Stored data entries
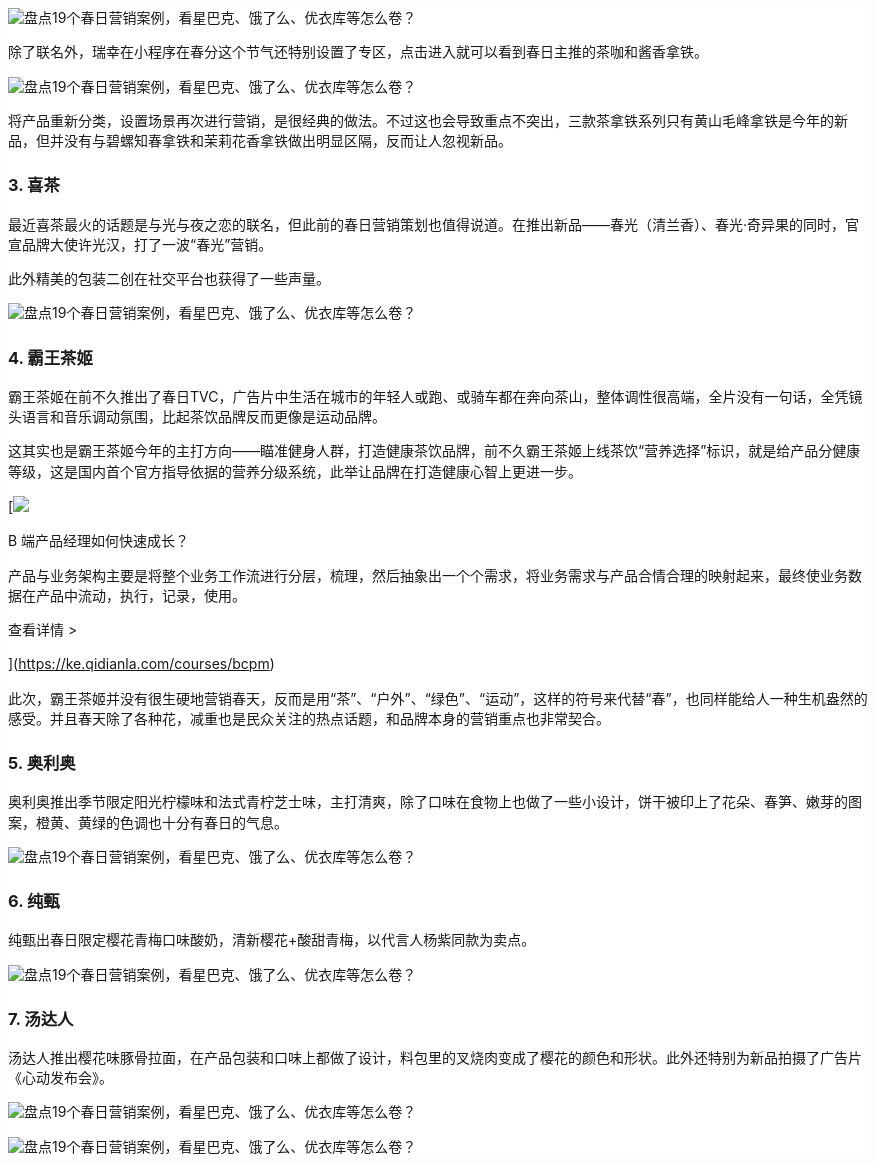 ![盘点19个春日营销案例，看星巴克、饿了么、优衣库等怎么卷？](https://image.yunyingpai.com/wp/2024/03/YOfjtqpo0VazPjUggOln.png)

除了联名外，瑞幸在小程序在春分这个节气还特别设置了专区，点击进入就可以看到春日主推的茶咖和酱香拿铁。

![盘点19个春日营销案例，看星巴克、饿了么、优衣库等怎么卷？](https://image.yunyingpai.com/wp/2024/03/qoNSnWgmuLYQFC535Tsb.jpeg)

将产品重新分类，设置场景再次进行营销，是很经典的做法。不过这也会导致重点不突出，三款茶拿铁系列只有黄山毛峰拿铁是今年的新品，但并没有与碧螺知春拿铁和茉莉花香拿铁做出明显区隔，反而让人忽视新品。

### 3\. 喜茶

最近喜茶最火的话题是与光与夜之恋的联名，但此前的春日营销策划也值得说道。在推出新品——春光（清兰香）、春光·奇异果的同时，官宣品牌大使许光汉，打了一波“春光”营销。

此外精美的包装二创在社交平台也获得了一些声量。

![盘点19个春日营销案例，看星巴克、饿了么、优衣库等怎么卷？](https://image.yunyingpai.com/wp/2024/03/BPWHivEmVXcmKvJpizwP.jpeg)

### 4\. 霸王茶姬

霸王茶姬在前不久推出了春日TVC，广告片中生活在城市的年轻人或跑、或骑车都在奔向茶山，整体调性很高端，全片没有一句话，全凭镜头语言和音乐调动氛围，比起茶饮品牌反而更像是运动品牌。

这其实也是霸王茶姬今年的主打方向——瞄准健身人群，打造健康茶饮品牌，前不久霸王茶姬上线茶饮“营养选择”标识，就是给产品分健康等级，这是国内首个官方指导依据的营养分级系统，此举让品牌在打造健康心智上更进一步。

[![](https://image.woshipm.com/2023/08/02/a53a469e-30e3-11ee-88e7-00163e0b5ff3.png)

B 端产品经理如何快速成长？

产品与业务架构主要是将整个业务工作流进行分层，梳理，然后抽象出一个个需求，将业务需求与产品合情合理的映射起来，最终使业务数据在产品中流动，执行，记录，使用。

查看详情 >

](https://ke.qidianla.com/courses/bcpm)

此次，霸王茶姬并没有很生硬地营销春天，反而是用“茶”、“户外”、“绿色”、“运动”，这样的符号来代替“春”，也同样能给人一种生机盎然的感受。并且春天除了各种花，减重也是民众关注的热点话题，和品牌本身的营销重点也非常契合。

### 5\. 奥利奥

奥利奥推出季节限定阳光柠檬味和法式青柠芝士味，主打清爽，除了口味在食物上也做了一些小设计，饼干被印上了花朵、春笋、嫩芽的图案，橙黄、黄绿的色调也十分有春日的气息。

![盘点19个春日营销案例，看星巴克、饿了么、优衣库等怎么卷？](https://image.yunyingpai.com/wp/2024/03/KHMzpOjyPDDhbLgXw0Xs.png)

### 6\. 纯甄

纯甄出春日限定樱花青梅口味酸奶，清新樱花+酸甜青梅，以代言人杨紫同款为卖点。

![盘点19个春日营销案例，看星巴克、饿了么、优衣库等怎么卷？](https://image.yunyingpai.com/wp/2024/03/8fev2RhLbE6COjRDpuxo.png)

### 7\. 汤达人

汤达人推出樱花味豚骨拉面，在产品包装和口味上都做了设计，料包里的叉烧肉变成了樱花的颜色和形状。此外还特别为新品拍摄了广告片《心动发布会》。

![盘点19个春日营销案例，看星巴克、饿了么、优衣库等怎么卷？](https://image.yunyingpai.com/wp/2024/03/AegoPycAWj5whqZcqfW7.png)

![盘点19个春日营销案例，看星巴克、饿了么、优衣库等怎么卷？](https://image.yunyingpai.com/wp/2024/03/nZcPQV8u5ZuSVzDw6jyV.png)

§ **Work request**
Exactly as written, restate the lines above from the opening line through the one holding "此外精美的包装二创在社交平台也获得了一些声量。", omitting the pictures.

§ **Result**
 ![盘点19个春日营销案例，看星巴克、饿了么、优衣库等怎么卷？](https://image.yunyingpai.com/wp/2024/03/YOfjtqpo0VazPjUggOln.png)

除了联名外，瑞幸在小程序在春分这个节气还特别设置了专区，点击进入就可以看到春日主推的茶咖和酱香拿铁。

![盘点19个春日营销案例，看星巴克、饿了么、优衣库等怎么卷？](https://image.yunyingpai.com/wp/2024/03/qoNSnWgmuLYQFC535Tsb.jpeg)

将产品重新分类，设置场景再次进行营销，是很经典的做法。不过这也会导致重点不突出，三款茶拿铁系列只有黄山毛峰拿铁是今年的新品，但并没有与碧螺知春拿铁和茉莉花香拿铁做出明显区隔，反而让人忽视新品。

### 3\. 喜茶

最近喜茶最火的话题是与光与夜之恋的联名，但此前的春日营销策划也值得说道。在推出新品——春光（清兰香）、春光·奇异果的同时，官宣品牌大使许光汉，打了一波“春光”营销。

此外精美的包装二创在社交平台也获得了一些声量。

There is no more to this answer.